I've hinted at this before but it's time for me to make it official. I'm ready to make singing and songwriting a hobby again. I've played and performed professionally since I was in high school. Yes, there have been long periods of time when I was working in other career paths, but music has been the mainstay. I'm going to be retiring from booking solo performances starting now, as of June 23, 2020.
I'm willing to play under these circumstances:
- Any special event at Avogadro's Number, City Star Brewing, or High Hops Brewery, if they make the call.
- Any opportunity to play with my music partner and pal, Todd Silas.
- An occasional gig with Paul Chet or Vi Wickam.
- Any memorial service for someone I knew personally if I can actually get through it.
- Gigs in events designated specifically for music listening if they make the call.
- Special events like The Last Waltz Revisited.
What I don't have the bandwidth to continue is booking myself, promoting shows, hauling gear, setting up gear, playing for two or three hours for people who aren't listening, tearing down gear, drinking coffee to make it home safely, staying up all night wired from the gig and the coffee, taking three or four days to recover. I need those days to be over now. Thanks for understanding.

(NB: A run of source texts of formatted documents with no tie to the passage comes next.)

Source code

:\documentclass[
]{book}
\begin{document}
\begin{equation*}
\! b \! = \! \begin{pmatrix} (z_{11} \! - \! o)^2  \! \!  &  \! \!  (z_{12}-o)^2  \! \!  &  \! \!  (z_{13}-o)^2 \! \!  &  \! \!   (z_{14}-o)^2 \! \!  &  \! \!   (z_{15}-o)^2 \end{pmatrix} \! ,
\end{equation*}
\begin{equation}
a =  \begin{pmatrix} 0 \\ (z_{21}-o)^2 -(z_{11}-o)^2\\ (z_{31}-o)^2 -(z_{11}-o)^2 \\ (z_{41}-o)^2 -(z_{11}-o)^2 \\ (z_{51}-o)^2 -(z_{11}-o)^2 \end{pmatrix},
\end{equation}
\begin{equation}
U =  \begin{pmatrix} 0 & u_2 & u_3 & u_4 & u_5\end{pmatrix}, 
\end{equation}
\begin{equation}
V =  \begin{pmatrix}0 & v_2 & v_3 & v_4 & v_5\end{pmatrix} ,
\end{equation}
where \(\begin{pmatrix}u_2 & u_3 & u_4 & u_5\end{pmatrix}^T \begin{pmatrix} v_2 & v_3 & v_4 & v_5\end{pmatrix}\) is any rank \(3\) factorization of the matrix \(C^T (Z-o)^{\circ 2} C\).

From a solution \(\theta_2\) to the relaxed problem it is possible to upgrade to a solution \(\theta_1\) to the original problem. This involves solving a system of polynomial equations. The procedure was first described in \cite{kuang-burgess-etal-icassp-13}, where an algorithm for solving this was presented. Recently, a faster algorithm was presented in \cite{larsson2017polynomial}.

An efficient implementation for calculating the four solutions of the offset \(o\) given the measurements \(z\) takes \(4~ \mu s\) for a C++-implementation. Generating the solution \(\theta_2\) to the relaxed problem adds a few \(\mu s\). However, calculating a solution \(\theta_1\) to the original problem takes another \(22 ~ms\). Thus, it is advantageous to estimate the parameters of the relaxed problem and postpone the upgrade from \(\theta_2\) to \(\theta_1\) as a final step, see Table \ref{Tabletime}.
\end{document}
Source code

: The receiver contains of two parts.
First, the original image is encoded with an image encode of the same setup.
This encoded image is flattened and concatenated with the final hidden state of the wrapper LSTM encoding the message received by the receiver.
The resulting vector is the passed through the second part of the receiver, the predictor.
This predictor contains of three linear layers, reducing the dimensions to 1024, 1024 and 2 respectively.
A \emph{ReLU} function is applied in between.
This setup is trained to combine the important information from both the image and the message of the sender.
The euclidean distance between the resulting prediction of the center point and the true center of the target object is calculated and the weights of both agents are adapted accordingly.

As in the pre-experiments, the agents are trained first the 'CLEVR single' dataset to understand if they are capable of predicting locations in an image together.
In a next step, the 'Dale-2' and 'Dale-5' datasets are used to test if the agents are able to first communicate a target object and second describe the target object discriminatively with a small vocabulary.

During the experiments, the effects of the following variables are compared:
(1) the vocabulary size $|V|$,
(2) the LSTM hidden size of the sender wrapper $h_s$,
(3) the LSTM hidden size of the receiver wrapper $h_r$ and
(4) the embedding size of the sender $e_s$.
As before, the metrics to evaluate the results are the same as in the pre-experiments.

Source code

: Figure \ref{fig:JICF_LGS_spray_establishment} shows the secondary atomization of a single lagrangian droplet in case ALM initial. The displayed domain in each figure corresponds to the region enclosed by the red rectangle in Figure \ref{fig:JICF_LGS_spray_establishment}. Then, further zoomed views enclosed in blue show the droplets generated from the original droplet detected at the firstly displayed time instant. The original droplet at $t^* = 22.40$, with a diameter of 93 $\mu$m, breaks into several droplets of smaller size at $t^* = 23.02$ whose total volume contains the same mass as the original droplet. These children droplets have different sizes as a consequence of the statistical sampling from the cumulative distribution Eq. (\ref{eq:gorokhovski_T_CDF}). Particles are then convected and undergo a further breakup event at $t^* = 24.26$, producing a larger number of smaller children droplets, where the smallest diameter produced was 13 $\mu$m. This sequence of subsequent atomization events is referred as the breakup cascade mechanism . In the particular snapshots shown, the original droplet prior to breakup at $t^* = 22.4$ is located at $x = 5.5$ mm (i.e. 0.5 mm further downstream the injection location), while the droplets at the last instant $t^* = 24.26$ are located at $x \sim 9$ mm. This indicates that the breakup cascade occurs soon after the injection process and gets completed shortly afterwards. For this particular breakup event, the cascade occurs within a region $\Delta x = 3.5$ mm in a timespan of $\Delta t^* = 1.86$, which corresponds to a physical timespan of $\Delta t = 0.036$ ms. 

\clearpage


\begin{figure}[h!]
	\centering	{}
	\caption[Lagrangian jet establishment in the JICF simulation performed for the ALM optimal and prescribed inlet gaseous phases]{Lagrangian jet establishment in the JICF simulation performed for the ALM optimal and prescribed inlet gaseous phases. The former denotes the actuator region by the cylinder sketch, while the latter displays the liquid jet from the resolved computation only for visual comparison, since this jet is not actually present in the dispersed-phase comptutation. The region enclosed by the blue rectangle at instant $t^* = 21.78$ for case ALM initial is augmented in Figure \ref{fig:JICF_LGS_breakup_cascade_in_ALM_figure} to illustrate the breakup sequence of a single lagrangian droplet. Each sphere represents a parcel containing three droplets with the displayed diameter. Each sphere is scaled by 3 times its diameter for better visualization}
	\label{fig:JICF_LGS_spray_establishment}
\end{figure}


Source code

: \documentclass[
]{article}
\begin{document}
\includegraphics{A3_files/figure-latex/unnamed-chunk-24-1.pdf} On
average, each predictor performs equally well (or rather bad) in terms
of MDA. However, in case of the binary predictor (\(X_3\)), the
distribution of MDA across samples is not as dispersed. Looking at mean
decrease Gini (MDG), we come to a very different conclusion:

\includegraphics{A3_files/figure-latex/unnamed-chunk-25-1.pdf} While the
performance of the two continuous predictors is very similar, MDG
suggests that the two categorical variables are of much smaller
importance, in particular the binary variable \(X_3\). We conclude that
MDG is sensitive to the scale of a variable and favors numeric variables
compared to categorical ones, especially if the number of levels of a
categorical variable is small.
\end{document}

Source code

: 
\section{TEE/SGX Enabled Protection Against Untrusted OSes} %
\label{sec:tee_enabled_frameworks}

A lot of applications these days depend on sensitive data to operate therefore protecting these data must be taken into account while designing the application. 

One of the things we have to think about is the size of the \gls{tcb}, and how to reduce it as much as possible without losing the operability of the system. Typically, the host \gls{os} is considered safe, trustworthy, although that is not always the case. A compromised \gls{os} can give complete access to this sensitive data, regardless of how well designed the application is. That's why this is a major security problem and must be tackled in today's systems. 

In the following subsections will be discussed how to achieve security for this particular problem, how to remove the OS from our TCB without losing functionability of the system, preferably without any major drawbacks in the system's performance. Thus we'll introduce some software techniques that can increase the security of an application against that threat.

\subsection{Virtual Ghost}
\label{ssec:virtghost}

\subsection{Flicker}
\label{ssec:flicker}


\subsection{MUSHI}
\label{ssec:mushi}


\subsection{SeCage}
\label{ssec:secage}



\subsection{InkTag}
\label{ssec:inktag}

I also want to let people know that in the coming weeks I'll be stepping down as music leader at Unity Church of Fort Collins. This hasn't been an easy decision because I consider this my home and my community, but I need to lower my stress level and really focus on my health and financial well-being. I'll be setting an official date soon based on finishing up a few important tasks there.
One thing that is the most difficult about this is that the joy I once felt performing and leading music is largely gone. I'm not sure why, but it is true. For most of my life I would pick up the guitar at least once a day and see where it would take me. Sometimes it was playing a favorite tune, sometimes it was writing a song, sometimes it was recording a demo of something. That hasn't been the case for me in a few years. I want to want to play again.
While I may sound depressed, that's not what's going on. In other areas of my life I'm fully and joyfully engaged. I love the work I've been doing helping people find their calling, their business sense and their path. That gets more rewarding every day. Working with LBDC and SBDC are also things I look forward to each time they come around. The new partnerships that are starting to form with other professionals are situations that I've wanted for years and have only started to cultivate recently. I'm also enjoying the extra time with my family these past few months of quarantining has enabled. My wife and kid are amazing people and I'm lucky to be able to have so much time with them.
The highlights of my frequently derailed music career are many - from the stages I've played and shared, to the people I've opened for, to the festivals where I would meet so many new friends and fans, to Nashville writers nights, to open mics, to The Kennedy Center, and almost every venue who hosted acoustic music in the places I've lived. I've been lucky to play with some incredible players - from high school bands and jazz bands, to college playing opportunities with people like Maynard Ferguson, Buddy Rich, Dizzy Gillespie, and hundreds of players you've never hear of but should have, to studios in Indiana and Nashville where I met some of the best musicians alive, to all the singer/songwriters who asked me to sit in or be their lead player. I can't say it's been a bad ride at all.
What I want to happen next is to get excited about recording again. I love the studio and I have a great set up. I have a ton of songs that I've written but never recorded. I need to have the bandwidth and desire to get that done. I also just want to sit in my room and regain some curiosity about music again. I want to open up some tunebooks and sight read for an hour or two.
One other thing...though I've had a long time of it, there have been people along the way who didn't think I could do it. I believed them for awhile, until I couldn't hold it back any longer. Some of these people have been "friends" who may have been trying to protect me from the pain of failure or rejection. You all weren't doing me any favors. Rejection and failure are a part of the deal. They're called life lessons. Still others didn't like the sound of my singing voice. I'm happy to have Bob Dylan, Johnny Cash, John Prine, John Hartford, Willie Nelson, Kris Kristofferson and so many other unique voices to be my guides.
What I'm most grateful for are the people who would show up to listen, who would keep the barstool warm until I was finished playing, who would buy a shot or a beer and have it brought up to me, who would call out their favorite requests, especially if it was for one of my songs. Your presence has made the whole thing worth it. You are the ones who close the circle for me and keep me from singing into a vacuum. You've received me so well and I am forever grateful.
That's all for now folks. I'll see you around.